Simple analgesics are not of course the complete answer to migraine: they have limited efficacy (39% SHR was built into the model, implying no benefit for 61%). In migraine management following European guidelines, prescription drugs are called in as reinforcements only when needed, in a stepped-care paradigm [6,7]. Prescribed drugs, as second-line in acute treatment or for prophylaxis, are less cost-effective in our model but not necessarily with an unfavourable ratio of cost to effect when compared with many other interventions aimed at improving population health. We showed that training primary care doctors in the management of migraine is likely to increase the cost-effectiveness of drugs on prescription. We further showed that the incremental health benefits obtained from adding educational programmes were achieved at acceptable incremental costs. Even if marginally less cost-effective, strategies with educational programmes may be worth investing in, since the absolute health-gain is higher with their inclusion. Incorporating the effects of consumer education (posters and leaflets in pharmacies) on coverage was a major strength of our model.

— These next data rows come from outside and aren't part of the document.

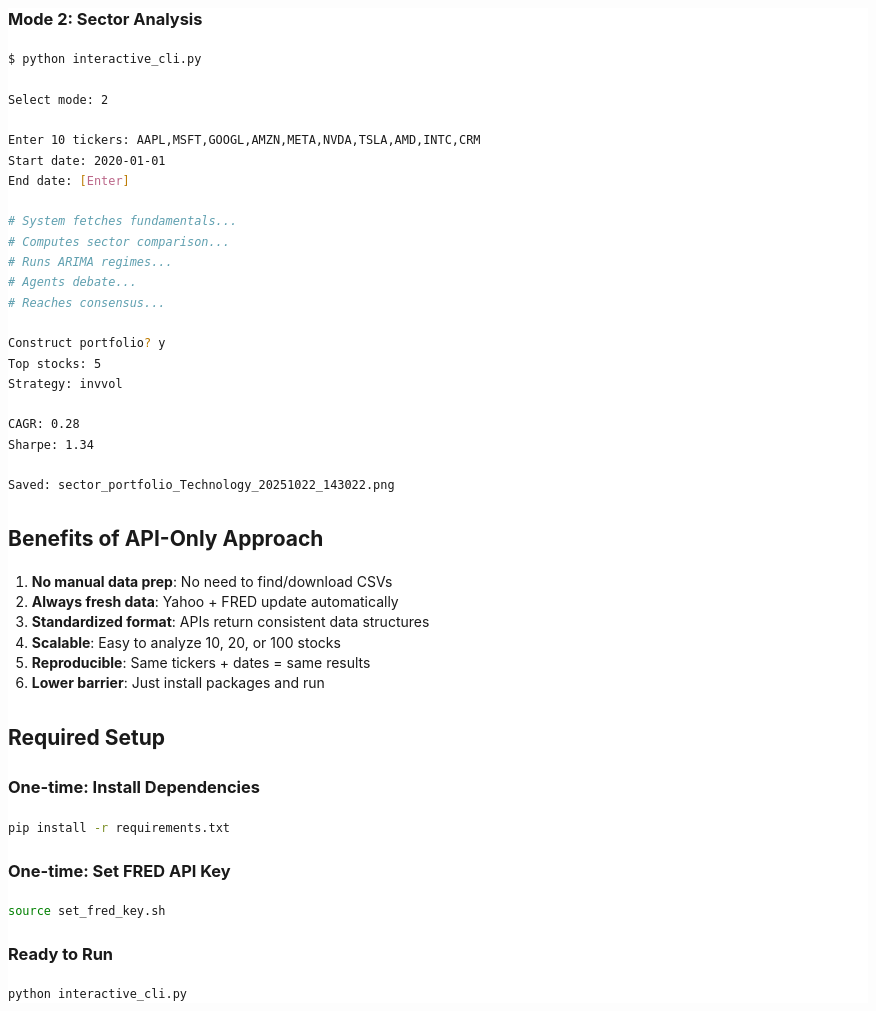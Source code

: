 ### Mode 2: Sector Analysis
```bash
$ python interactive_cli.py

Select mode: 2

Enter 10 tickers: AAPL,MSFT,GOOGL,AMZN,META,NVDA,TSLA,AMD,INTC,CRM
Start date: 2020-01-01
End date: [Enter]

# System fetches fundamentals...
# Computes sector comparison...
# Runs ARIMA regimes...
# Agents debate...
# Reaches consensus...

Construct portfolio? y
Top stocks: 5
Strategy: invvol

CAGR: 0.28
Sharpe: 1.34

Saved: sector_portfolio_Technology_20251022_143022.png
```

## Benefits of API-Only Approach

1. **No manual data prep**: No need to find/download CSVs
2. **Always fresh data**: Yahoo + FRED update automatically
3. **Standardized format**: APIs return consistent data structures
4. **Scalable**: Easy to analyze 10, 20, or 100 stocks
5. **Reproducible**: Same tickers + dates = same results
6. **Lower barrier**: Just install packages and run

## Required Setup

### One-time: Install Dependencies
```bash
pip install -r requirements.txt
```

### One-time: Set FRED API Key
```bash
source set_fred_key.sh
```

### Ready to Run
```bash
python interactive_cli.py
```
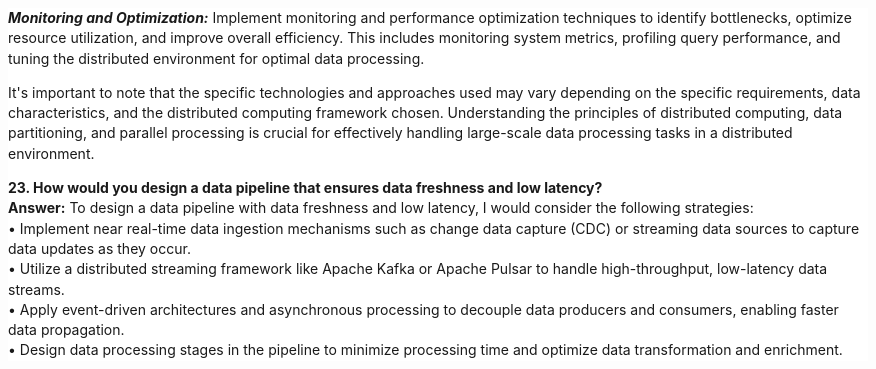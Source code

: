 ***Monitoring and Optimization:*** Implement monitoring and performance optimization techniques to identify bottlenecks, optimize resource utilization, and improve overall efficiency. This includes monitoring system metrics, profiling query performance, and tuning the distributed environment for optimal data processing.

It's important to note that the specific technologies and approaches used may vary depending on the specific requirements, data characteristics, and the distributed computing framework chosen. Understanding the principles of distributed computing, data partitioning, and parallel processing is crucial for effectively handling large-scale data processing tasks in a distributed environment.

**23. How would you design a data pipeline that ensures data freshness and low latency?**  
**Answer:** To design a data pipeline with data freshness and low latency, I would consider the following strategies:  
• Implement near real-time data ingestion mechanisms such as change data capture (CDC) or streaming data sources to capture data updates as they occur.  
• Utilize a distributed streaming framework like Apache Kafka or Apache Pulsar to handle high-throughput, low-latency data streams.  
• Apply event-driven architectures and asynchronous processing to decouple data producers and consumers, enabling faster data propagation.  
• Design data processing stages in the pipeline to minimize processing time and optimize data transformation and enrichment.  
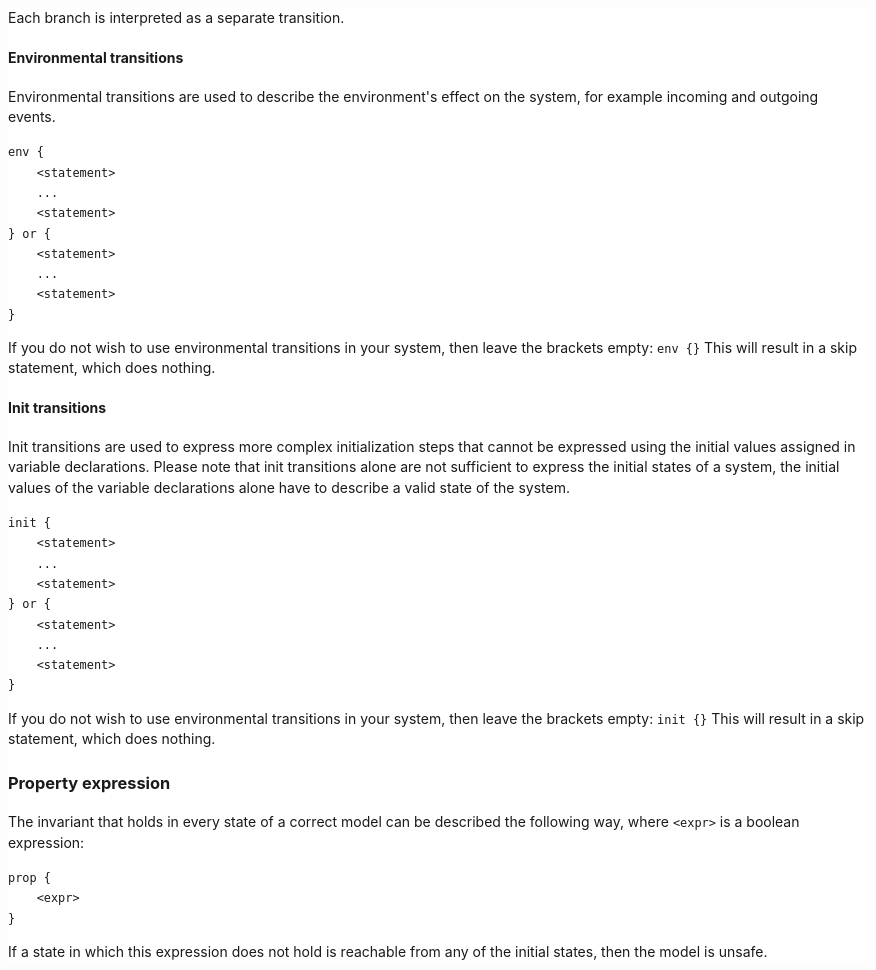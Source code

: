 Each branch is interpreted as a separate transition.

#### Environmental transitions

Environmental transitions are used to describe the environment's effect on the system, for example
incoming and outgoing events.

```
env {
    <statement>
    ... 
    <statement>
} or {
    <statement>
    ...
    <statement>
}
```

If you do not wish to use environmental transitions in your system, then leave the brackets
empty: `env {}` This will result in a skip statement, which does nothing.

#### Init transitions

Init transitions are used to express more complex initialization steps that cannot be expressed
using the initial values assigned in variable declarations. Please note that init transitions alone
are not sufficient to express the initial states of a system, the initial values of the variable
declarations alone have to describe a valid state of the system.

```
init {
    <statement>
    ... 
    <statement>
} or {
    <statement>
    ...
    <statement>
}
```

If you do not wish to use environmental transitions in your system, then leave the brackets
empty: `init {}` This will result in a skip statement, which does nothing.

### Property expression

The invariant that holds in every state of a correct model can be described the following way,
where `<expr>` is a boolean expression:

```
prop {
    <expr>
}
```

If a state in which this expression does not hold is reachable from any of the initial states, then
the model is unsafe.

These are entirely new findings. There is no earlier evidence on the cost-effectiveness of OTC drugs alone for migraine even though, worldwide, the great majority of people with headache are primarily self-treating [1]. Efficacy data for prophylactic drugs, mainly from older clinical trials, relate to a change from a placebo run-in period, which underestimates their real-world effect. We selectively used data from trials with a placebo-free run-in period to avoid this. Furthermore, we modelled the impact of non-adherence to provide more realistic estimates. The finding that amitriptyline was more likely to be cost-effective than propranolol is concordant with that of Yu et al. 2010 [4]. Of the few other, earlier CEAs of prophylactic migraine drugs, all were restricted to antiepileptic drugs [44-46].

There are inherent limitations in the study. The population and costing models rest upon a series of best estimates, including the expected patterns of resource use and, perhaps most importantly, estimates of intervention efficacy. Those drawn from trials were derived in western countries, with uncertain application to the countries in question. Not including paracetamol was a limitation forced on us because the only evidence available was from 42 highly atypical US patients, from which we felt unable to extrapolate to these countries [47]. Even though the indirect costs of migraine dwarf the direct costs, productivity gains and time costs were not taken into consideration because no internationally agreed approach is yet available to measure these satisfactorily [5].

Despite these limitations, the study has provided information that should greatly assist regional health-policy makers, in rich and poor countries alike, in allocating fixed health budgets between interventions and between health sectors in order to maximize health in society. What are needed now are CEAs on interventions for headache disorders more broadly, rather than migraine alone, which in real life is not treated in isolation. These include structured headache services, ideally provided at national level, with quality evaluation, and particularly interventions with a substantial educational element [48-50]. Many such initiatives are being pursued by LTB within the Global Campaign against Headache [17].